Os decisores da ciência portuguesa acreditam em milagres
A FCT estabeleceu regras para reduzir artificialmente o número de candidaturas. Proibiu, por exemplo, a apresentação de mais de um projecto por cada investigador principal, mas ao mesmo tempo obriga cada projecto a ter dois investigadores principais.
O Ministério da Ciência, Tecnologia e Ensino Superior (MCTES) e a Fundação para a Ciência e a Tecnologia (FCT) são os últimos decisores da estratégia científica nacional. Há já muito tempo que são questionados pelo subfinanciamento crónico da ciência portuguesa e pela falta de regularidade, transparência e estratégia na distribuição do mesmo. No recente Concurso de Projectos em Todos os Domínios Científicos (PTDC) foram aprovadas para financiamento apenas 300 das cerca de 6000 candidaturas recebidas (taxa de aprovação: 5%).
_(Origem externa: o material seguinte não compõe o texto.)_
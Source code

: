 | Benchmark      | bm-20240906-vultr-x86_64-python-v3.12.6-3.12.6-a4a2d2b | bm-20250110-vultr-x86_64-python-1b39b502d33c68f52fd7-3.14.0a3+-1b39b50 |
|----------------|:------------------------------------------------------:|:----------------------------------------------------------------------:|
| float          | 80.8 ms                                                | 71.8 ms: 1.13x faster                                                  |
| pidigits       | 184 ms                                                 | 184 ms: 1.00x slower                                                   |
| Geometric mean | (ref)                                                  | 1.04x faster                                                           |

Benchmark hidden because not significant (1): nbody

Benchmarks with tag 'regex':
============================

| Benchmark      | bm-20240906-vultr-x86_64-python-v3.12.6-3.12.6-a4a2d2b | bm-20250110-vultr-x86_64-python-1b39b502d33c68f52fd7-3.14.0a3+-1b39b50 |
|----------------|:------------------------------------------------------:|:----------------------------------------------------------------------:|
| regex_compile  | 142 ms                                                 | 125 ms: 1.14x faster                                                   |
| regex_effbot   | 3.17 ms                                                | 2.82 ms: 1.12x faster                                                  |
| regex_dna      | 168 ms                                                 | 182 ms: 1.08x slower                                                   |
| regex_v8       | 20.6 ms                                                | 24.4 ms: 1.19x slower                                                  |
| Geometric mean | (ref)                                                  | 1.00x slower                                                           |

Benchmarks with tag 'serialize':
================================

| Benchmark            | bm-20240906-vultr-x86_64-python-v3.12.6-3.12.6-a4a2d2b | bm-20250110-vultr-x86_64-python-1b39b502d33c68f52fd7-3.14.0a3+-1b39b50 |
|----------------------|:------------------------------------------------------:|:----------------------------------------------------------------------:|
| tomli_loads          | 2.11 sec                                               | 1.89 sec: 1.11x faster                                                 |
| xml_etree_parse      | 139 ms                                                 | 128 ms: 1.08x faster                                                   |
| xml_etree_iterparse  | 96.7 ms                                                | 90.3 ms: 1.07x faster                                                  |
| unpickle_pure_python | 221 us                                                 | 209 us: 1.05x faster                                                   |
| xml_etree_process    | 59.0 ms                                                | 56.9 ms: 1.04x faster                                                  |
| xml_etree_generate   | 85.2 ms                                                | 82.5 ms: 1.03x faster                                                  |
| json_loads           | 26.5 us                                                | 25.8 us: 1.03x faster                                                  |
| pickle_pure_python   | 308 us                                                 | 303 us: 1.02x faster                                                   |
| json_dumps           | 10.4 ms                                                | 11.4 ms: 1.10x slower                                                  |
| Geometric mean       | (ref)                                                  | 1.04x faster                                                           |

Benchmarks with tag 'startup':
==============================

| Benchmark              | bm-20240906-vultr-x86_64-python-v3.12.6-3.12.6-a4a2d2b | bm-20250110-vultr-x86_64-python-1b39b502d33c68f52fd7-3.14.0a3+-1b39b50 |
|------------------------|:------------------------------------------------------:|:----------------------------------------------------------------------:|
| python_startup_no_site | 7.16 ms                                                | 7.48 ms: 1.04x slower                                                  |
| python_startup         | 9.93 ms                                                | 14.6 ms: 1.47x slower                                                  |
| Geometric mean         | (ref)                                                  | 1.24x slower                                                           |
Estes resultados provocaram a justa indignação por parte da comunidade científica, porque os concursos de PTDC são as principais e mais abrangentes fontes de financiamento directo para a maior parte dos laboratórios do tecido científico nacional. No entanto, são secundários na agenda dos nossos excelentíssimos decisores, que insistem em dedicar-lhes fundos insuficientes por motivos desconhecidos. Se na edição anterior dos PTDC (há três anos) houve uma taxa de sucesso sem precedentes (35%), foi fruto de uma casualidade (um milagre!) que pôs os nossos decisores contra a parede: tinham um superavit de fundos estruturais europeus que iriam perder se não fossem utilizados (Helena Pereira, diretora da FCT, dixit).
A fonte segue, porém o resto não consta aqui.